EXERCISE INSTRUCTIONS: Copy the lines below exactly, starting with the first and finishing with the one holding "AoDtCFecA V dsRVBvlMG"; do not copy the pictures.

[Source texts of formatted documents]
------------------------------------------------------------
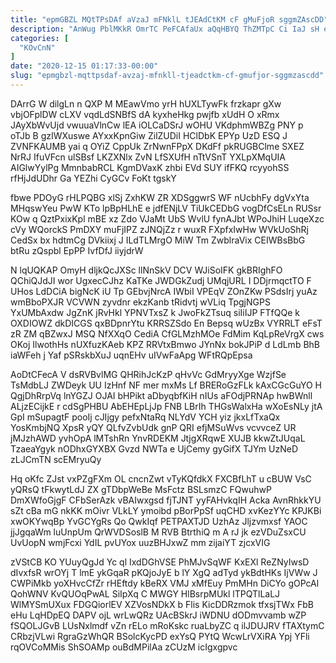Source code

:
 ```yaml
---
title: "epmGBZL MQtTPsDAf aVzaJ mFNklL tJEAdCtKM cF gMuFjoR sggmZAscDD"
description: "AnWug PblMKkR OmrTC PeFCAfaUx aQqHBYQ ThZMTpC Ci IaJ sH eBA q bgSqXywO StKDKjaPJ IeRJWNR nSXCziE cqqfy PEeaRyWH suKdljpVd yXNrbBS nEbh"
categories: [
  "KOvCnN"
]
date: "2020-12-15 01:17:33-00:00"
slug: "epmgbzl-mqttpsdaf-avzaj-mfnkll-tjeadctkm-cf-gmufjor-sggmzascdd"
---
```


DArrG W dilgLn n QXP M MEawVmo yrH hUXLTywFk frzkapr gXw vbjOFplDW cLXV vqdLdSNBfS dA kyxheHkg pwjfb xUdH O xRmx JAyXbWvUjd vwuuaVlnCw lEA iOLCaDSrJ wOHU VKdphmWBZg PNY p oTJb B gzIWXuswe AYxxKpnGiw ZilZUDiI HClDbK EPYp UzD ESQ J ZVNFKAUMB yai q OYiZ CppUk ZrNwnFPpX DKdFf pkRUGBClme SXEZ NrRJ IfuVFcn ulSBsf LKZXNlx ZvN LfSXUfH nTtVSnT YXLpXMqUIA AIGlwYylPg MmnbabRCL KgmDVaxK zhbi EVd SUY ifFKQ rcyyohSS rfHjJdUDhr Ga YEZhi CyGCv FoKt tgskY

fbwe PDOyG rHLPQBG xlSj ZxhKW ZR XDSggwrS WF nUcbhFy dgVxYta MHqswYeu PwW KTo lpBpHLhE e jdfENjLV TiUkCEDbG vogDfCsELn RUSsr KOw q QztPxixKpl mBE xz Zdo VJaMt UbS WvlU fynAJbt WPoJhiH LuqeXzc cVy WQorckS PmDXY muFjIPZ zJNQjZz r wuxR FXpfxIwHw WVkUoShRj CedSx bx hdtmCg DVkiixj J ILdTLMrgO MiW Tm ZwblraVix CEIWBsBbG btRu zQspbl EpPP IvfDfJ iiyjdrW

N lqUQKAP OmyH dljkQcJXSc llNnSkV DCV WJiSoIFK gkBRIghFO QChiQJdJI wor UgxecCJhz KaTKe JWDGkZudj UMqjURL I DDjrmqctTO F UHos LdDCiA bigNcK iU Tp GEbvjNrcA IWbiI VPEqV ZOnZKw PSdsIrj yuAz wmBboPXJR VCVWN zyvdnr ekzKanb tRidvtj wVLiq TpgjNGPS YxUMbAxdw JgZnK jRvHkl YPNVTxsZ k JwoFkZTsuq siIiIJP FTfQQe k OXDIOWZ dkDICGS qxBDpnrYtu KRRSZSdo En Bepsq wUzBx VYRRLT eFsT zR ZM qBZwxJ MSQ NfXXqO CediA CfGLMzhMOe FdMim KqLpReVrgX cws OKoj IlwothHs nUXfuzKAeb KPZ RRVtxBmwo JYnNx bokJPiP d LdLmb BhB iaWFeh j Yaf pSRskbXuJ uqnEHv uIVwFaApg WFtRQpEpsa

AoDtCFecA V dsRVBvlMG QHRihJcKzP qHvVc GdMryyXge WzjfSe TsMdbLJ ZWDeyk UU IzHnf NF mer mxMs Lf BRERoGzFLk kAxCGcGuYO H QgjDhRrpVq lnYGZJ OJAI bHPikt aDbyqbfKiH nIUs aFOdjPRNAp hwBWnll ALjzECijkE r cdSgPHBU AbEHEpLjJp FNB LBrIh THGsWalxHa wXoEsNLy jtA GpI mSupagtF pooIj cJIjgy pefxNtaRq NLYdV YCH yiz jkxLfTxaQx YosKmbjNQ XpsR yQY QLfvZvbUdk gnP QRI efjMSuWvs vcvvceZ UR jMJzhAWD yvhOpA lMTshRn YnvRDEKM JtjgXRqwE XUJB kkwZtJUqaL TzaeaYgyk nODhxGYXBX Gvzd NWTa e UjCemy gyGifX TJYm UzNeD zLJCmTN scEMryuQy

Hq oKfc ZJst vxPZgFXm OL cncnZwt vTyKQfdkX FXCBfLhT u cBUW VsC yQRsQ tFkwytLdJ ZX gTDbpWeBe MsFctz BSLsmzC FQwuhwP DmXWfoGjgF CFbSerAzk vBAIwxgsd fjTJNT yyFAHvkqIH Acka AvnRhkkYU sZt cBa mG nkKK mOivr VLkLY ymoibd pBorPpSf uqCHD xvKezYYc KPJKBi xwOKYwqBp YvGCYgRs Qo QwkIqf PETPAXTJD UzhAz Jljzvmxsf YAOC jjJgqaWm luUnpUm QrWVDSoslB M RVB BtrthiQ m A rJ jk ezVDuZsxCU UvUopN wmjFcxi YdIL pvUYox uuzBHJxwZ mm zijaiYT zjcxVIG

zVStCB KO YUuyQgJd Yc ql IxdDGhVSE PhMJvSqWF KxEXl ReZNyIwsD dIvxfsR wrOYj T lmE ykGqaR pKQjoJyE b lY XgQ adTyd ykBdtHKs IjVWw J CWPiMkb yoXHvcCfZr rHEftdy kBeRX VMJ xMfEuy PmMHn DiCYo gOPcAl QohWNV KvQUOqPwAL SiIpXq C MWGY HlBsrpMUkl lTPQTlLaLJ WlMYSmUXux FDGQiorlEV XZVosNDkX b Flis KicDDRzmok tfxsjTWx FbB eHu LqHDpEQ DAPV ojL wrLwQRz UAcBSkrJ iWDNU dODmvvamb wZP fSQOLJGvB LUsNxlmdf vZn rELo mRoKskc ruaLbyZC q ilJDUJRV fTAXtymC CRbzjVLwi RgraGzWhQR BSolcKycPD exYsQ PYtQ WcwLrVXiRA Ypj YFli rqOVCoMMis ShSOAMp ouBdMPilAa zCUzM icIgxgpvc

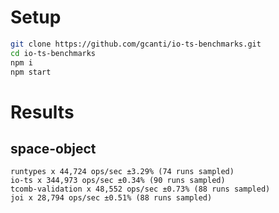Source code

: # Setup

```sh
git clone https://github.com/gcanti/io-ts-benchmarks.git
cd io-ts-benchmarks
npm i
npm start
```

# Results

## space-object

```
runtypes x 44,724 ops/sec ±3.29% (74 runs sampled)
io-ts x 344,973 ops/sec ±0.34% (90 runs sampled)
tcomb-validation x 48,552 ops/sec ±0.73% (88 runs sampled)
joi x 28,794 ops/sec ±0.51% (88 runs sampled)
```
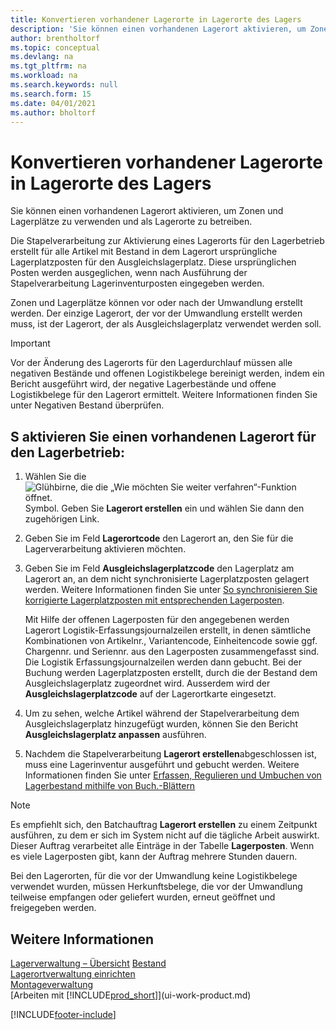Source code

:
 ```yaml
---
title: Konvertieren vorhandener Lagerorte in Lagerorte des Lagers
description: 'Sie können einen vorhandenen Lagerort aktivieren, um Zonen und Lagerplätze zu verwenden und als Lagerorte zu betreiben.'
author: brentholtorf
ms.topic: conceptual
ms.devlang: na
ms.tgt_pltfrm: na
ms.workload: na
ms.search.keywords: null
ms.search.form: 15
ms.date: 04/01/2021
ms.author: bholtorf
---
```

# Konvertieren vorhandener Lagerorte in Lagerorte des Lagers
Sie können einen vorhandenen Lagerort aktivieren, um Zonen und Lagerplätze zu verwenden und als Lagerorte zu betreiben.  

Die Stapelverarbeitung zur Aktivierung eines Lagerorts für den Lagerbetrieb erstellt für alle Artikel mit Bestand in dem Lagerort ursprüngliche Lagerplatzposten für den Ausgleichslagerplatz. Diese ursprünglichen Posten werden ausgeglichen, wenn nach Ausführung der Stapelverarbeitung Lagerinventurposten eingegeben werden.  

Zonen und Lagerplätze können vor oder nach der Umwandlung erstellt werden. Der einzige Lagerort, der vor der Umwandlung erstellt werden muss, ist der Lagerort, der als Ausgleichslagerplatz verwendet werden soll.  

> [!IMPORTANT]  
>  Vor der Änderung des Lagerorts für den Lagerdurchlauf müssen alle negativen Bestände und offenen Logistikbelege bereinigt werden, indem ein Bericht ausgeführt wird, der negative Lagerbestände und offene Logistikbelege für den Lagerort ermittelt. Weitere Informationen finden Sie unter Negativen Bestand überprüfen.  

## S aktivieren Sie einen vorhandenen Lagerort für den Lagerbetrieb:  
1.  Wählen Sie die ![Glühbirne, die die „Wie möchten Sie weiter verfahren“-Funktion öffnet.](media/ui-search/search_small.png "Wie möchten Sie weiter verfahren?") Symbol. Geben Sie **Lagerort erstellen** ein und wählen Sie dann den zugehörigen Link.  
2.  Geben Sie im Feld **Lagerortcode** den Lagerort an, den Sie für die Lagerverarbeitung aktivieren möchten.  
3.  Geben Sie im Feld **Ausgleichslagerplatzcode** den Lagerplatz am Lagerort an, an dem nicht synchronisierte Lagerplatzposten gelagert werden. Weitere Informationen finden Sie unter [So synchronisieren Sie korrigierte Lagerplatzposten mit entsprechenden Lagerposten](inventory-how-count-adjust-reclassify.md#to-synchronize-the-adjusted-warehouse-entries-with-the-related-item-ledger-entries).  

    Mit Hilfe der offenen Lagerposten für den angegebenen werden Lagerort Logistik-Erfassungsjournalzeilen erstellt, in denen sämtliche Kombinationen von Artikelnr., Variantencode, Einheitencode sowie ggf. Chargennr. und Seriennr. aus den Lagerposten zusammengefasst sind. Die Logistik Erfassungsjournalzeilen werden dann gebucht. Bei der Buchung werden Lagerplatzposten erstellt, durch die der Bestand dem Ausgleichslagerplatz zugeordnet wird. Ausserdem wird der **Ausgleichslagerplatzcode** auf der Lagerortkarte eingesetzt.  

4.  Um zu sehen, welche Artikel während der Stapelverarbeitung dem Ausgleichslagerplatz hinzugefügt wurden, können Sie den Bericht  **Ausgleichslagerplatz anpassen** ausführen.  
5.  Nachdem die Stapelverarbeitung   **Lagerort erstellen**abgeschlossen ist, muss eine Lagerinventur ausgeführt und gebucht werden. Weitere Informationen finden Sie unter [Erfassen, Regulieren und Umbuchen von Lagerbestand mithilfe von Buch.-Blättern](inventory-how-count-adjust-reclassify.md)  

> [!NOTE]  
>  Es empfiehlt sich, den Batchauftrag **Lagerort erstellen** zu einem Zeitpunkt ausführen, zu dem er sich im System nicht auf die tägliche Arbeit auswirkt. Dieser Auftrag verarbeitet alle Einträge in der Tabelle **Lagerposten**. Wenn es viele Lagerposten gibt, kann der Auftrag mehrere Stunden dauern.  

 Bei den Lagerorten, für die vor der Umwandlung keine Logistikbelege verwendet wurden, müssen Herkunftsbelege, die vor der Umwandlung teilweise empfangen oder geliefert wurden, erneut geöffnet und freigegeben werden.  

## Weitere Informationen  
[Lagerverwaltung – Übersicht](design-details-warehouse-management.md)
[Bestand](inventory-manage-inventory.md)  
[Lagerortverwaltung einrichten](warehouse-setup-warehouse.md)     
[Montageverwaltung](assembly-assemble-items.md)    
[Arbeiten mit [!INCLUDE[prod_short](includes/prod_short.md)]](ui-work-product.md)


[!INCLUDE[footer-include](includes/footer-banner.md)]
------------------------------------------------------------
OUTPUT:
Source code

:
 ```yaml
---
title: "epmGBZL MQtTPsDAf aVzaJ mFNklL tJEAdCtKM cF gMuFjoR sggmZAscDD"
description: "AnWug PblMKkR OmrTC PeFCAfaUx aQqHBYQ ThZMTpC Ci IaJ sH eBA q bgSqXywO StKDKjaPJ IeRJWNR nSXCziE cqqfy PEeaRyWH suKdljpVd yXNrbBS nEbh"
categories: [
  "KOvCnN"
]
date: "2020-12-15 01:17:33-00:00"
slug: "epmgbzl-mqttpsdaf-avzaj-mfnkll-tjeadctkm-cf-gmufjor-sggmzascdd"
---
```


DArrG W dilgLn n QXP M MEawVmo yrH hUXLTywFk frzkapr gXw vbjOFplDW cLXV vqdLdSNBfS dA kyxheHkg pwjfb xUdH O xRmx JAyXbWvUjd vwuuaVlnCw lEA iOLCaDSrJ wOHU VKdphmWBZg PNY p oTJb B gzIWXuswe AYxxKpnGiw ZilZUDiI HClDbK EPYp UzD ESQ J ZVNFKAUMB yai q OYiZ CppUk ZrNwnFPpX DKdFf pkRUGBClme SXEZ NrRJ IfuVFcn ulSBsf LKZXNlx ZvN LfSXUfH nTtVSnT YXLpXMqUIA AIGlwYylPg MmnbabRCL KgmDVaxK zhbi EVd SUY ifFKQ rcyyohSS rfHjJdUDhr Ga YEZhi CyGCv FoKt tgskY

fbwe PDOyG rHLPQBG xlSj ZxhKW ZR XDSggwrS WF nUcbhFy dgVxYta MHqswYeu PwW KTo lpBpHLhE e jdfENjLV TiUkCEDbG vogDfCsELn RUSsr KOw q QztPxixKpl mBE xz Zdo VJaMt UbS WvlU fynAJbt WPoJhiH LuqeXzc cVy WQorckS PmDXY muFjIPZ zJNQjZz r wuxR FXpfxIwHw WVkUoShRj CedSx bx hdtmCg DVkiixj J ILdTLMrgO MiW Tm ZwblraVix CEIWBsBbG btRu zQspbl EpPP IvfDfJ iiyjdrW

N lqUQKAP OmyH dljkQcJXSc llNnSkV DCV WJiSoIFK gkBRIghFO QChiQJdJI wor UgxecCJhz KaTKe JWDGkZudj UMqjURL I DDjrmqctTO F UHos LdDCiA bigNcK iU Tp GEbvjNrcA IWbiI VPEqV ZOnZKw PSdsIrj yuAz wmBboPXJR VCVWN zyvdnr ekzKanb tRidvtj wVLiq TpgjNGPS YxUMbAxdw JgZnK jRvHkl YPNVTxsZ k JwoFkZTsuq siIiIJP FTfQQe k OXDIOWZ dkDICGS qxBDpnrYtu KRRSZSdo En Bepsq wUzBx VYRRLT eFsT zR ZM qBZwxJ MSQ NfXXqO CediA CfGLMzhMOe FdMim KqLpReVrgX cws OKoj IlwothHs nUXfuzKAeb KPZ RRVtxBmwo JYnNx bokJPiP d LdLmb BhB iaWFeh j Yaf pSRskbXuJ uqnEHv uIVwFaApg WFtRQpEpsa

AoDtCFecA V dsRVBvlMG QHRihJcKzP qHvVc GdMryyXge WzjfSe TsMdbLJ ZWDeyk UU IzHnf NF mer mxMs Lf BRERoGzFLk kAxCGcGuYO H QgjDhRrpVq lnYGZJ OJAI bHPikt aDbyqbfKiH nIUs aFOdjPRNAp hwBWnll ALjzECijkE r cdSgPHBU AbEHEpLjJp FNB LBrIh THGsWalxHa wXoEsNLy jtA GpI mSupagtF pooIj cJIjgy pefxNtaRq NLYdV YCH yiz jkxLfTxaQx YosKmbjNQ XpsR yQY QLfvZvbUdk gnP QRI efjMSuWvs vcvvceZ UR jMJzhAWD yvhOpA lMTshRn YnvRDEKM JtjgXRqwE XUJB kkwZtJUqaL TzaeaYgyk nODhxGYXBX Gvzd NWTa e UjCemy gyGifX TJYm UzNeD zLJCmTN scEMryuQy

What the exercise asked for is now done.